検討プロセスと実施内容 研修プログラム導入にあたり、感じていた心配ごと・懸念点

渡邉さん:
これまでの研修から目的も内容もがらりと変え、全てが初めての取り組みでしたので、正直なところ不安しかありませんでした。

リモートでの研修であり、総合職やエリア総合職などいろいろな職制のメンバー、さらにはグループ会社も含めた多様なメンバーが受講しますので、最終的にどんな様子になるのだろうと思っていました。

人材開発部 調査役 渡邉伸明様

人材開発部 調査役 渡邉伸明様

ところが蓋を開けてみると、GLOBIS 学び放題には早々に全員がログインし、自主的に学び始めた様子が伺えました。さらには、人材開発部が指定した必須コース以外も視聴した受講者が多くいました。

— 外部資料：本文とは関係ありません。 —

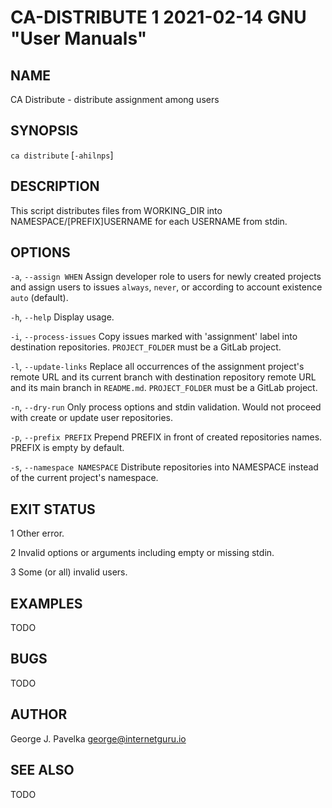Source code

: # CA-DISTRIBUTE 1 2021-02-14 GNU "User Manuals"

## NAME

CA Distribute - distribute assignment among users

## SYNOPSIS

`ca distribute` [`-ahilnps`]

## DESCRIPTION

This script distributes files from WORKING_DIR into NAMESPACE/[PREFIX]USERNAME for each USERNAME from stdin.

## OPTIONS

`-a`, `--assign WHEN`
       Assign developer role to users for newly created projects and assign users to issues `always`, `never`, or according to account existence `auto` (default).

`-h`, `--help`
       Display usage.

`-i`, `--process-issues`
       Copy issues marked with 'assignment' label into destination repositories. `PROJECT_FOLDER` must be a GitLab project.

`-l`, `--update-links`
       Replace all occurrences of the assignment project's remote URL and its current branch with destination repository remote URL and its main branch in `README.md`. `PROJECT_FOLDER` must be a GitLab project.

`-n`, `--dry-run`
       Only process options and stdin validation. Would not proceed with create or update user repositories.

`-p`, `--prefix PREFIX`
       Prepend PREFIX in front of created repositories names. PREFIX is empty by default.

`-s`, `--namespace NAMESPACE`
       Distribute repositories into NAMESPACE instead of the current project's namespace.

## EXIT STATUS

1      Other error.

2      Invalid options or arguments including empty or missing stdin.

3      Some (or all) invalid users.

## EXAMPLES

TODO

## BUGS

TODO

## AUTHOR

George J. Pavelka <george@internetguru.io>

## SEE ALSO

TODO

対象者の半数近くがGLOBIS 学び放題プラスを希望し、動画視聴時間を含め、我々の想像を超えるほど積極的に取り組んだ人もいました。

高木さん:
課せられたことへ真面目に取り組む姿勢は、当社の文化だと思います。今後はそのエネルギーを自分のために学ぶ文化へ変えていくことが大切なことだと思います。自分が学びたいものを見つけ、自ら学ぶのだと、これからも繰り返し伝える必要があると考えています。

人材開発部 部長 高木寛和様

人材開発部 部長 高木寛和様

成果と今後の展望 研修後の受講者の変化

渡邉さん:
発表会の場で、受講者の成長を感じられました。レポートや発表会は、せっかく学ぶならアウトプットの場があった方がいいだろうと考えて設けたものでしたが、想像以上に良い場になったのです。

発表会は6人1組のグループを作り、1人あたり発表10分、質問5分の持ち時間でレポートの内容と感想を発表し合う場としました。学習したテーマが同じだった人をグルーピングしたのが、功を奏しました。同じ内容を学んでも気づきを得ることは十人十色で、レポートの内容も多様だったのです。受講者は仲間の発表を聞いて学びの視点が広がったようで、とても勉強になったとの声を多くもらいました。

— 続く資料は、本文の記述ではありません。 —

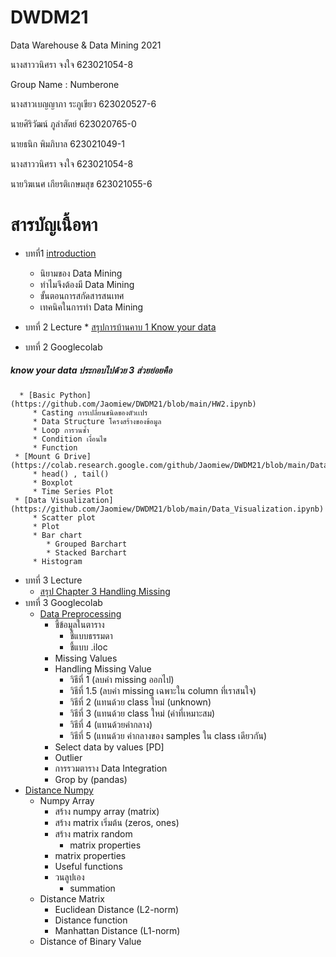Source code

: # DWDM21
Data Warehouse & Data Mining 2021

นางสาววนิศรา จงใจ 623021054-8

Group Name : Numberone

นางสาวเบญญาภา ระภูเขียว 623020527-6

นายศิริวัฒน์ ภูลำสัตย์ 623020765-0

นายธนิก พิมภิบาล 623021049-1

นางสาววนิศรา จงใจ 623021054-8

นายวิฆเนศ เกียรติเกษมสุข 623021055-6

# สารบัญเนื้อหา

* บทที่1 [introduction](https://github.com/Jaomiew/DWDM21/blob/main/HW1.)
  * นิยามของ Data Mining
  * ทำไมจึงต้องมี Data Mining
  * ขั้นตอนการสกัดสารสนเทศ
  * เทคนิคในการทำ Data Mining 

* บทที่ 2 Lecture
      * [สรุปการบ้านคาบ 1 Know your data](https://github.com/Jaomiew/DWDM21/blob/main/HW2.ipynb)
* บทที่ 2 Googlecolab

##### know your data ประกอบไปด้วย 3 ส่วยย่อยคือ
      * [Basic Python](https://github.com/Jaomiew/DWDM21/blob/main/HW2.ipynb)
         * Casting การเปลี่ยนชนิดของตัวเเปร
         * Data Structure โครงสร้างของข้อมูล
         * Loop การวนซ้ำ
         * Condition เงื่อนไข
         * Function
     * [Mount G Drive](https://colab.research.google.com/github/Jaomiew/DWDM21/blob/main/Data102_(Chapter2).ipynb#scrollTo=T5WvddexWdPX)
         * head() , tail()
         * Boxplot
         * Time Series Plot
     * [Data Visualization](https://github.com/Jaomiew/DWDM21/blob/main/Data_Visualization.ipynb)
         * Scatter plot
         * Plot
         * Bar chart
            * Grouped Barchart
            * Stacked Barchart
         * Histogram  
  
* บทที่ 3 Lecture
  * [สรุป Chapter 3 Handling Missing](https://github.com/Jaomiew/DWDM21/blob/main/Chapter_3_(Handling_Missing).ipynb)
* บทที่ 3 Googlecolab
  * [Data Preprocessing](https://github.com/Jaomiew/DWDM21/blob/main/Chapter_3_(Handling_Missing).ipynb)
    * ชี้ข้อมูลในตาราง 
      * ชี้แบบธรรมดา 
      * ชี้แบบ .iloc
    * Missing Values
    * Handling Missing Value
      * วิธีที่ 1 (ลบค่า missing ออกไป) 
      * วิธีที่ 1.5 (ลบค่า missing เฉพาะใน column ที่เราสนใจ)
      * วิธีที่ 2 (แทนด้วย class ใหม่ (unknown)
      * วิธีที่ 3 (แทนด้วย class ใหม่ (ค่าที่เหมาะสม)
      * วิธีที่ 4 (แทนด้วยค่ากลาง)
      * วิธีที่ 5 (แทนด้วย ค่ากลางของ samples ใน class เดียวกัน)
    * Select data by values [PD]
    * Outlier
    * การรวมตาราง Data Integration
    * Grop by (pandas) 
 * [Distance Numpy](https://github.com/Jaomiew/DWDM21/blob/main/Distance_Numpy.ipynb)
   * Numpy Array
     * สร้าง numpy array (matrix) 
     * สร้าง matrix เริ่มต้น (zeros, ones)
     * สร้าง matrix random
       * matrix properties
     * matrix properties
     * Useful functions
     * วนลูปเอง
       * summation
   * Distance Matrix
       * Euclidean Distance (L2-norm)
       * Distance function
       * Manhattan Distance (L1-norm)
   * Distance of Binary Value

また、これまでの研修でのグループワークはディスカッションをするものでしたが、今回はリフレクション(内省)の意味合いがあったので、発表会そのものが新鮮にも感じたようです。

 

高木さん:
発表会は開催してよかったと思っています。学びをアウトプットする場があり、学んだ内容や感想を情報交換する有益さを我々も感じたところです。

そして、GMAPはやはりいいですね。先ほどの渡邉の話にもあったように、人材育成は効果を明確には示しにくいものですが、GMAPは定量的に現状把握できることに加え、世の中との比較もできるテストですので、一つの物差しにもなりえました。

今後は、従業員1人ひとりが目指す姿に向かってステップアップするために、GMAPを使って定点観測できたら理想的だと思っています。

今後の取り組み

渡邉さん:
本プログラムについては、学習期間中のフォローをもう少し手厚くしたいと考えています。具体的には、受講している仲間同士で学び方の相談ができたり、学んで有益だった内容の共有をしたりする仕組みです。初年度の受講者から「この学び方、進め方でいいのだろうか」との不安があったという感想をもらい、次回以降の改善点となりました。

 

金田さん:
課長補佐層へGMAPを導入したことを踏まえ、私が担当している入社5年目までの初期育成においても、段階的にビジネス知識を得られる研修を充実させていきたいと考えています。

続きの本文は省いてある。